Mauderer pointed to the confusion and inefficiency that could result from a proliferation of taxonomy schemes around the world to guide sustainable investments. And she pledged to help build a regulatory system that was diverse enough to handle the complexity of sustainable finance initiatives and the multiplicity of organizations that promote them, yet simple enough to improve transparency and enforceability.
Although the Bundesbank does not have a formal mandate for investment promotion, Mauderer stressed that Europe’s often fragmented financial landscape could lead companies to migrate to the US or Asia, where larger-scale investment opportunities are often difficult. greater.

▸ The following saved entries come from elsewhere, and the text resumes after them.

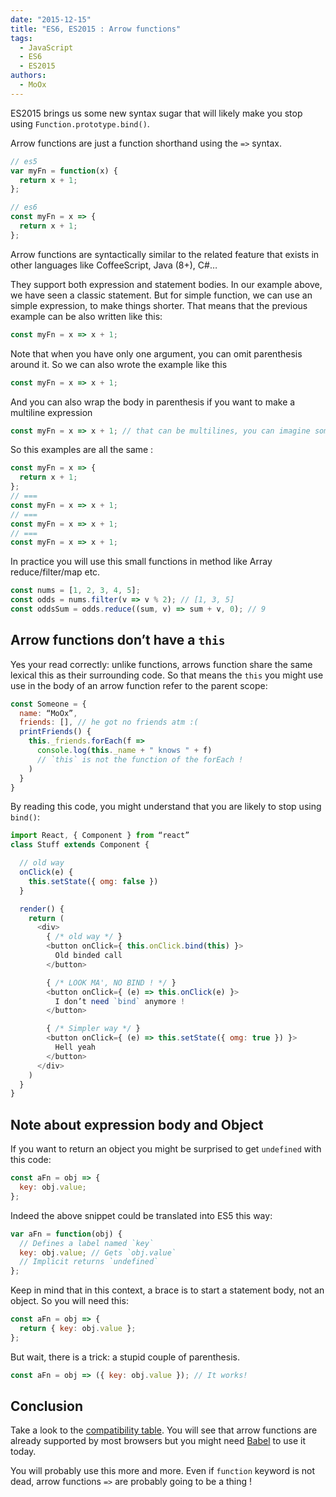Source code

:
 ```yaml
---
date: "2015-12-15"
title: "ES6, ES2015 : Arrow functions"
tags:
  - JavaScript
  - ES6
  - ES2015
authors:
  - MoOx
---
```


ES2015 brings us some new syntax sugar that will likely make you stop using
`Function.prototype.bind()`.

Arrow functions are just a function shorthand using the `=>` syntax.

```js
// es5
var myFn = function(x) {
  return x + 1;
};

// es6
const myFn = x => {
  return x + 1;
};
```

Arrow functions are syntactically similar to the related feature that exists in
other languages like CoffeeScript, Java (8+), C#…

They support both expression and statement bodies. In our example above, we have
seen a classic statement. But for simple function, we can use an simple
expression, to make things shorter. That means that the previous example can be
also written like this:

```js
const myFn = x => x + 1;
```

Note that when you have only one argument, you can omit parenthesis around it.
So we can also wrote the example like this

```js
const myFn = x => x + 1;
```

And you can also wrap the body in parenthesis if you want to make a multiline
expression

```js
const myFn = x => x + 1; // that can be multilines, you can imagine some JSX here ;)
```

So this examples are all the same :

```js
const myFn = x => {
  return x + 1;
};
// ===
const myFn = x => x + 1;
// ===
const myFn = x => x + 1;
// ===
const myFn = x => x + 1;
```

In practice you will use this small functions in method like Array
reduce/filter/map etc.

```js
const nums = [1, 2, 3, 4, 5];
const odds = nums.filter(v => v % 2); // [1, 3, 5]
const oddsSum = odds.reduce((sum, v) => sum + v, 0); // 9
```

## Arrow functions don’t have a `this`

Yes your read correctly: unlike functions, arrows function share the same
lexical this as their surrounding code. So that means the `this` you might use
use in the body of an arrow function refer to the parent scope:

```js
const Someone = {
  name: “MoOx”,
  friends: [], // he got no friends atm :(
  printFriends() {
    this._friends.forEach(f =>
      console.log(this._name + " knows " + f)
      // `this` is not the function of the forEach !
    )
  }
}
```

By reading this code, you might understand that you are likely to stop using
`bind()`:

```js
import React, { Component } from “react”
class Stuff extends Component {

  // old way
  onClick(e) {
    this.setState({ omg: false })
  }

  render() {
    return (
      <div>
        { /* old way */ }
        <button onClick={ this.onClick.bind(this) }>
          Old binded call
        </button>

        { /* LOOK MA', NO BIND ! */ }
        <button onClick={ (e) => this.onClick(e) }>
          I don’t need `bind` anymore !
        </button>

        { /* Simpler way */ }
        <button onClick={ (e) => this.setState({ omg: true }) }>
          Hell yeah
        </button>
      </div>
    )
  }
}
```

## Note about expression body and Object

If you want to return an object you might be surprised to get `undefined` with
this code:

```js
const aFn = obj => {
  key: obj.value;
};
```

Indeed the above snippet could be translated into ES5 this way:

```js
var aFn = function(obj) {
  // Defines a label named `key`
  key: obj.value; // Gets `obj.value`
  // Implicit returns `undefined`
};
```

Keep in mind that in this context, a brace is to start a statement body, not an
object. So you will need this:

```js
const aFn = obj => {
  return { key: obj.value };
};
```

But wait, there is a trick: a stupid couple of parenthesis.

```js
const aFn = obj => ({ key: obj.value }); // It works!
```

## Conclusion

Take a look to the [compatibility
table](https://kangax.github.io/compat-table/es6/#test-arrow_functions). You
will see that arrow functions are already supported by most browsers but you
might need [Babel](http://babeljs.io) to use it today.

You will probably use this more and more. Even if `function` keyword is not
dead, arrow functions `=>` are probably going to be a thing !
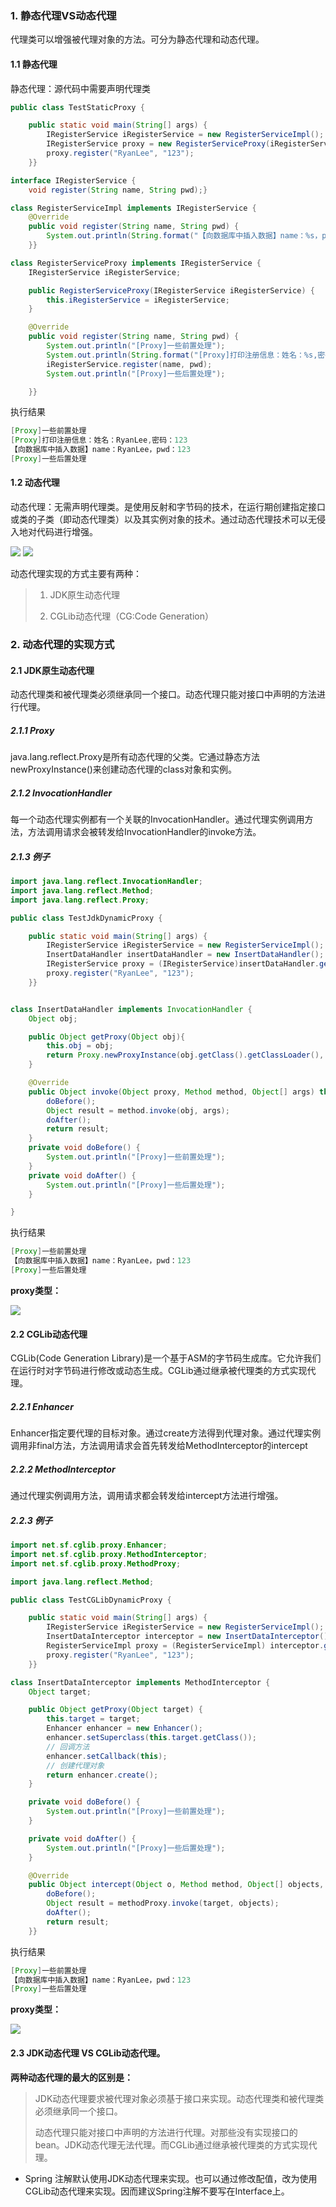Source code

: ### 1. 静态代理VS动态代理
代理类可以增强被代理对象的方法。可分为静态代理和动态代理。
#### 1.1 静态代理
静态代理：源代码中需要声明代理类
```java
public class TestStaticProxy {

    public static void main(String[] args) {
        IRegisterService iRegisterService = new RegisterServiceImpl();
        IRegisterService proxy = new RegisterServiceProxy(iRegisterService);
        proxy.register("RyanLee", "123");
    }}

interface IRegisterService {
    void register(String name, String pwd);}

class RegisterServiceImpl implements IRegisterService {
    @Override
    public void register(String name, String pwd) {
        System.out.println(String.format("【向数据库中插入数据】name：%s，pwd：%s", name, pwd));
    }}

class RegisterServiceProxy implements IRegisterService {
    IRegisterService iRegisterService;

    public RegisterServiceProxy(IRegisterService iRegisterService) {
        this.iRegisterService = iRegisterService;
    }

    @Override
    public void register(String name, String pwd) {
        System.out.println("[Proxy]一些前置处理");
        System.out.println(String.format("[Proxy]打印注册信息：姓名：%s,密码：%s", name, pwd));
        iRegisterService.register(name, pwd);
        System.out.println("[Proxy]一些后置处理");

    }}
```
执行结果
```java
[Proxy]一些前置处理
[Proxy]打印注册信息：姓名：RyanLee,密码：123
【向数据库中插入数据】name：RyanLee，pwd：123
[Proxy]一些后置处理
```
#### 1.2 动态代理
动态代理：无需声明代理类。是使用反射和字节码的技术，在运行期创建指定接口或类的子类（即动态代理类）以及其实例对象的技术。通过动态代理技术可以无侵入地对代码进行增强。

![](1.1.18/1.jpg)
![](1.1.18/2.jpg)

动态代理实现的方式主要有两种：
> 1. JDK原生动态代理
> 
> 2. CGLib动态代理（CG:Code Generation）

### 2. 动态代理的实现方式
#### 2.1 JDK原生动态代理
动态代理类和被代理类必须继承同一个接口。动态代理只能对接口中声明的方法进行代理。
##### 2.1.1 Proxy
java.lang.reflect.Proxy是所有动态代理的父类。它通过静态方法newProxyInstance()来创建动态代理的class对象和实例。
##### 2.1.2 InvocationHandler
每一个动态代理实例都有一个关联的InvocationHandler。通过代理实例调用方法，方法调用请求会被转发给InvocationHandler的invoke方法。
##### 2.1.3 例子
```java
import java.lang.reflect.InvocationHandler;
import java.lang.reflect.Method;
import java.lang.reflect.Proxy;

public class TestJdkDynamicProxy {

    public static void main(String[] args) {
        IRegisterService iRegisterService = new RegisterServiceImpl();
        InsertDataHandler insertDataHandler = new InsertDataHandler();
        IRegisterService proxy = (IRegisterService)insertDataHandler.getProxy(iRegisterService);
        proxy.register("RyanLee", "123");
    }}


class InsertDataHandler implements InvocationHandler {
    Object obj;

    public Object getProxy(Object obj){
        this.obj = obj;
        return Proxy.newProxyInstance(obj.getClass().getClassLoader(), obj.getClass().getInterfaces(), this);
    }

    @Override
    public Object invoke(Object proxy, Method method, Object[] args) throws Throwable {
        doBefore();
        Object result = method.invoke(obj, args);
        doAfter();
        return result;
    }
    private void doBefore() {
        System.out.println("[Proxy]一些前置处理");
    }
    private void doAfter() {
        System.out.println("[Proxy]一些后置处理");
    }

}
```
执行结果
```java
[Proxy]一些前置处理
【向数据库中插入数据】name：RyanLee，pwd：123
[Proxy]一些后置处理
```
**proxy类型：**

![](1.1.18/3.jpg)
#### 2.2 CGLib动态代理
CGLib(Code Generation Library)是一个基于ASM的字节码生成库。它允许我们在运行时对字节码进行修改或动态生成。CGLib通过继承被代理类的方式实现代理。
##### 2.2.1 Enhancer
Enhancer指定要代理的目标对象。通过create方法得到代理对象。通过代理实例调用非final方法，方法调用请求会首先转发给MethodInterceptor的intercept
##### 2.2.2 MethodInterceptor
通过代理实例调用方法，调用请求都会转发给intercept方法进行增强。
##### 2.2.3 例子
```java
import net.sf.cglib.proxy.Enhancer;
import net.sf.cglib.proxy.MethodInterceptor;
import net.sf.cglib.proxy.MethodProxy;

import java.lang.reflect.Method;

public class TestCGLibDynamicProxy {

    public static void main(String[] args) {
        IRegisterService iRegisterService = new RegisterServiceImpl();
        InsertDataInterceptor interceptor = new InsertDataInterceptor();
        RegisterServiceImpl proxy = (RegisterServiceImpl) interceptor.getProxy(iRegisterService);
        proxy.register("RyanLee", "123");
    }}

class InsertDataInterceptor implements MethodInterceptor {
    Object target;

    public Object getProxy(Object target) {
        this.target = target;
        Enhancer enhancer = new Enhancer();
        enhancer.setSuperclass(this.target.getClass());
        // 回调方法
        enhancer.setCallback(this);
        // 创建代理对象
        return enhancer.create();
    }

    private void doBefore() {
        System.out.println("[Proxy]一些前置处理");
    }

    private void doAfter() {
        System.out.println("[Proxy]一些后置处理");
    }

    @Override
    public Object intercept(Object o, Method method, Object[] objects, MethodProxy methodProxy) throws Throwable {
        doBefore();
        Object result = methodProxy.invoke(target, objects);
        doAfter();
        return result;
    }}
```
执行结果
```java
[Proxy]一些前置处理
【向数据库中插入数据】name：RyanLee，pwd：123
[Proxy]一些后置处理
```
**proxy类型：**

![](1.1.18/4.jpg)
#### 2.3 JDK动态代理 VS CGLib动态代理。
**两种动态代理的最大的区别是：**

> JDK动态代理要求被代理对象必须基于接口来实现。动态代理类和被代理类必须继承同一个接口。
> 
> 动态代理只能对接口中声明的方法进行代理。对那些没有实现接口的bean。JDK动态代理无法代理。而CGLib通过继承被代理类的方式实现代理。

* Spring 注解默认使用JDK动态代理来实现。也可以通过修改配值，改为使用CGLib动态代理来实现。因而建议Spring注解不要写在Interface上。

Niall Bohan, director of asset, debt and financial risk management at the European Commission, highlighted the opportunities of the €750 billion Next Generation EU fund, which offers floating international bonds until 2026 to promote industrial renewal and green projects across the EU. European Union. .
A common theme among the 25 speakers was the need to achieve an adequate framework for public and private investors and financial institutions to channel private investment into the vast opportunities of sustainable finance.
Philipp Steinberg, director general for economic policy at the German economy and energy ministry, said he was talking to foreign private equity firms and investment organizations about opportunities in Germany. This included the government’s drive to build more renewable energy capacity, including power grids, as well as new liquefied natural gas terminals in northern Germany. Referring to comments by Franz Münterfering in the Bundestag in 2005, Steinberg said that the days when a former president of the (then and now) ruling Social Democratic party had branded foreign financial investors in Germany as ‘Heuschrecken’ (locusts) were now over. firmly in the past.
The nature of green investment reporting and requirements means that a green label on an investment is appropriate for sovereign bond issuers and large companies as they can meet the criteria. But are investors taking enough risk in green investing? A Franklin Templeton representative noted that we must invent and invest in the future and suggested that this can only happen with blended financing. Effective green investing must allow for greater risk.